Like any other employer, school districts are dealing with lots of sick calls from both teachers and staffers.

Recent job fairs have led to dozens of new hires. And incentives are attracting much-needed substitute teachers.

As COVID cases continue to surge in North Texas, school districts are preparing for the possibility of a teacher shortage.

Robert Abel is Chief of Human Capital Management for Dallas ISD. He says the district has 2,200 active subs. He says financial incentives have helped to bolster numbers.

"We increased our substitute pay rate up to $100 for our non-degree and up to $110 for our degree of certification," he said.

Pediatric COVID-19 cases hit record high as students return to school

Plus, there’s an additional $50 per day through the first week of February. Dallas ISD has also hired an additional 300 teachers since Oct. 1.

Still, there are concerns.

"We're hearing from a lot of the employees that they are worried even though there are safety protocols in place," said Alliance AFT President Rena Honea.

Fort Worth ISD hired approximately 56 new teachers at its last in-person hiring fair.

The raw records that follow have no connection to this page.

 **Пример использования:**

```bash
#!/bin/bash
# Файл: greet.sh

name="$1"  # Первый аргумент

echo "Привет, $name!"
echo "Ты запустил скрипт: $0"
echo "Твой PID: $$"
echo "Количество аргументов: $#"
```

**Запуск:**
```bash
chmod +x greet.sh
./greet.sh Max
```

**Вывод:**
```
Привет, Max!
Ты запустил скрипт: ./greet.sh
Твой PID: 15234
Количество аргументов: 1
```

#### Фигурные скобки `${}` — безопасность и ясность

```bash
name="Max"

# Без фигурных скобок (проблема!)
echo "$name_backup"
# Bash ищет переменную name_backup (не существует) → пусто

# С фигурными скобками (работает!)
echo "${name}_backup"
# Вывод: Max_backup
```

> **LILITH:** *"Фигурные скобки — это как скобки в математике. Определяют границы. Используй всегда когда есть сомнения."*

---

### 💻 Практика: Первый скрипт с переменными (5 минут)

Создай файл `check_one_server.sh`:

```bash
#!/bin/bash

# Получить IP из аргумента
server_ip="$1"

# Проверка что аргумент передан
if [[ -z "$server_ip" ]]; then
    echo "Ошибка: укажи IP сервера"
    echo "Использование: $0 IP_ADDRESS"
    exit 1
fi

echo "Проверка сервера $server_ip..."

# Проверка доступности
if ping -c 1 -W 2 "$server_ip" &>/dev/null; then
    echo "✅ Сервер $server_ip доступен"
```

Currently, over 90% of teachers are present.

The district has also increased substitute pay another $5 for working on Mondays and an additional $10 for working Thursdays of Fridays, which are days with a high teacher absentee rate.

RELATED: Up to 15% of North Texas hospital workers out with COVID, DFW Hospital Council says

"This spring, we're incentivizing subs using a six weeks incentive where we pay them an additional bucket of money if they work a consecutive number of days per six weeks," said Fort Worth ISD Chief Talent Officer Raul Pena

Dr. Dawn Johnson is the medical director of primary care at Children's Health.

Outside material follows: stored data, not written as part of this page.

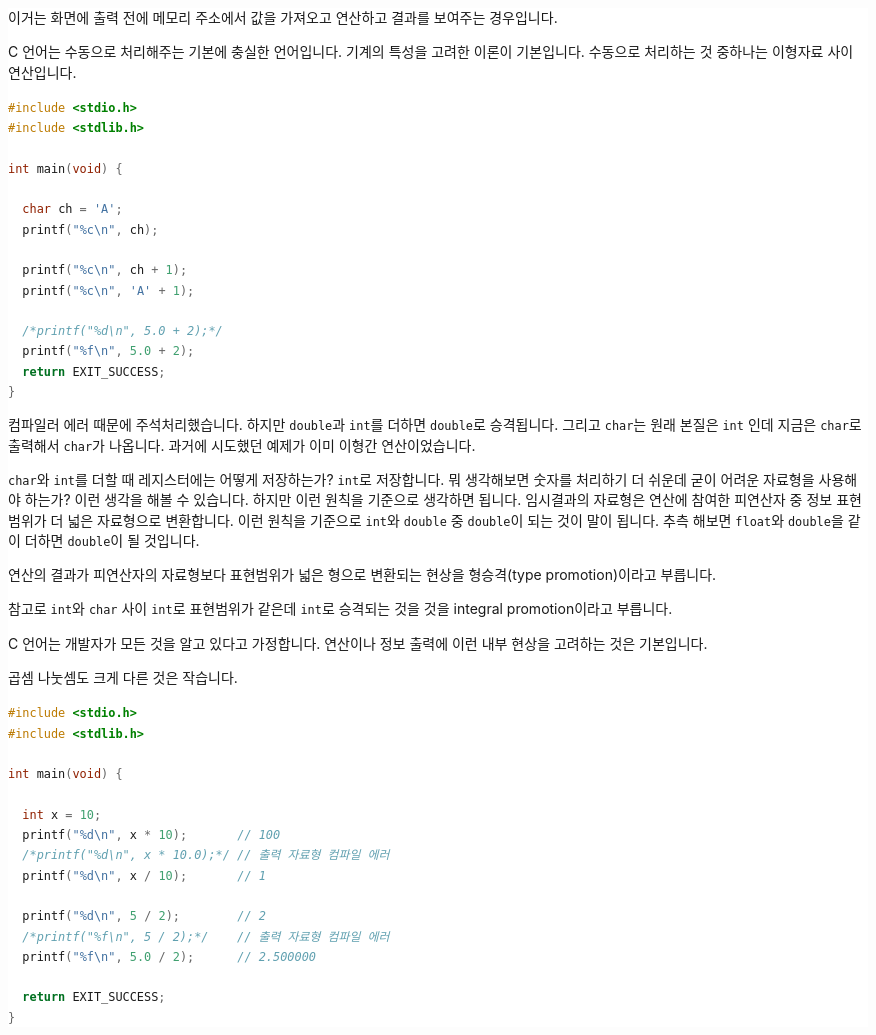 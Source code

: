 이거는 화면에 출력 전에 메모리 주소에서 값을 가져오고 연산하고 결과를 보여주는 경우입니다.

C 언어는 수동으로 처리해주는 기본에 충실한 언어입니다. 기계의 특성을 고려한 이론이 기본입니다. 수동으로 처리하는 것 중하나는 이형자료 사이 연산입니다.

```c
#include <stdio.h>
#include <stdlib.h>

int main(void) {

  char ch = 'A';
  printf("%c\n", ch);

  printf("%c\n", ch + 1);
  printf("%c\n", 'A' + 1);

  /*printf("%d\n", 5.0 + 2);*/
  printf("%f\n", 5.0 + 2);
  return EXIT_SUCCESS;
}
```

컴파일러 에러 때문에 주석처리했습니다. 하지만 `double`과 `int`를 더하면 `double`로 승격됩니다. 그리고 `char`는 원래 본질은 `int` 인데 지금은 `char`로 출력해서 `char`가 나옵니다. 과거에 시도했던 예제가 이미 이형간 연산이었습니다.

`char`와 `int`를 더할 때 레지스터에는 어떻게 저장하는가? `int`로 저장합니다. 뭐 생각해보면 숫자를 처리하기 더 쉬운데 굳이 어려운 자료형을 사용해야 하는가? 이런 생각을 해볼 수 있습니다. 하지만 이런 원칙을 기준으로 생각하면 됩니다. 임시결과의 자료형은 연산에 참여한 피연산자 중 정보 표현 범위가 더 넓은 자료형으로 변환합니다. 이런 원칙을 기준으로 `int`와 `double` 중 `double`이 되는 것이 말이 됩니다. 추측 해보면 `float`와 `double`을 같이 더하면 `double`이 될 것입니다.

연산의 결과가 피연산자의 자료형보다 표현범위가 넓은 형으로 변환되는 현상을 형승격(type promotion)이라고 부릅니다.

참고로 `int`와 `char` 사이 `int`로 표현범위가 같은데 `int`로 승격되는 것을 것을 integral promotion이라고 부릅니다.

C 언어는 개발자가 모든 것을 알고 있다고 가정합니다. 연산이나 정보 출력에 이런 내부 현상을 고려하는 것은 기본입니다.

곱셈 나눗셈도 크게 다른 것은 작습니다.

```c
#include <stdio.h>
#include <stdlib.h>

int main(void) {

  int x = 10;
  printf("%d\n", x * 10);       // 100
  /*printf("%d\n", x * 10.0);*/ // 출력 자료형 컴파일 에러
  printf("%d\n", x / 10);       // 1

  printf("%d\n", 5 / 2);        // 2
  /*printf("%f\n", 5 / 2);*/    // 출력 자료형 컴파일 에러
  printf("%f\n", 5.0 / 2);      // 2.500000

  return EXIT_SUCCESS;
}
```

"We have had unprecedented numbers of parents calling for sick visits, requesting testing," she said.

Dr. Johnson says it's very important to create the safest environment possible so that kids can get back to the classroom and stay there without jeopardizing the health of faculty and staff as well. She says parents should lead by example.

"Those things include vaccinating them if they're eligible for the vaccine," she said. "Wearing masks during the high transmission periods like now because we know that there are lots of people infected with COVID."

If there are not enough teachers or substitutes to go around, administrators will be brought in to run the classroom in many cases.

Also, some schools may divide up classrooms if a teacher is out sick, sending those students to another teacher for that day.